Yeah, you're right about that. Not everyone can be educated to respect boundaries. In that case, just put a cheap padlock on the door!


----------



## dianaelaine59 (Aug 15, 2016)

I’d never clean my “married” son’s bedroom! Geesh! I respect his privacy!


Sent from my iPad using Tapatalk


----------



## Satya (Jun 22, 2012)

You should repay the kindness at your mother's place.


----------



## WilliamM (Mar 14, 2017)

Your mother may not have any lingerie to ruin, yes? 

And emulating bad behavior is often not the right way to teach, unless the goal is revenge.

This woman raised you? You lived in the same home with her for years? 

I have to assume she did the same thing then, didn't she? You didn't notice so much when you were young and single.

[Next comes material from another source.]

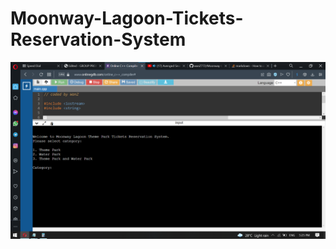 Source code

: # Moonway-Lagoon-Tickets-Reservation-System
![alt text](https://raw.githubusercontent.com/wanZ772/Moonway-Lagoon-Tickets-Reservation-System/main/image_2022-06-20_172601037.png?raw=true)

How to change it... wow. I moved a hundred miles away. And no one had a key to the front door but my wife, and our kids. That's something. We did keep the front and back doors locked, most of the time, and never let any relatives have a key.

Someone once said I was not the leader of my family when they found out I never carried a key to my own home. Oh well. They just didn't understand the dynamics of my life.

The most important thing, is both my wife and I were always on the same page.


----------



## RandomDude (Dec 18, 2010)

WilliamM said:


> *This woman raised you? You lived in the same home with her for years? *
> 
> I have to assume she did the same thing then, didn't she? You didn't notice so much when you were young and single.


:| Damn, my attention to detail in this thread is shocking

Sorry OP, your own mother would DO THIS?


----------



## twoofus (Jun 16, 2017)

If she does it again, demand the key back. Also, it will be a simple DIY thing to replace the existing door handle with a locking one, but that really should not be necessary.


----------



## SunCMars (Feb 29, 2016)

TheCuriousWife said:


> I know right. Like it would be hilarious if it wasn't me!
> 
> She has been told multiple times. Last time she only saw sex books. So we started hiding those. Not this time she got the real deal. I told her for serious, don't go into my bedroom or wash my clothes again. It's inappropriate.
> 
> Unfortunately we live in an old house and our bedroom doesn't have a lock. We are remodeling and will soon be moving to a new bedroom. It will have a lock. But really should I have to lock my bedroom everyday when I leave on the off chance that my mom might come over while I'm gone and rummage through our things? That's crazy.


Yes, lock it every time. 

The mother MAKES A POINT of going through your bedroom. Likely is envious. She is anxious to look, to inventory all the stuff she wishes she could have.
This is her only chance at getting near this sort of stuff.

Think about it....
A normal person, be it a cleaning lady, or a friend or a relative who tidies up your place and upon finding these things [sex toys] would not disturb them. They would pretend not to have 'seen' them. So as not to create a 'later' scene. So, as not to embarrass you and your' husband. Embarrass herself.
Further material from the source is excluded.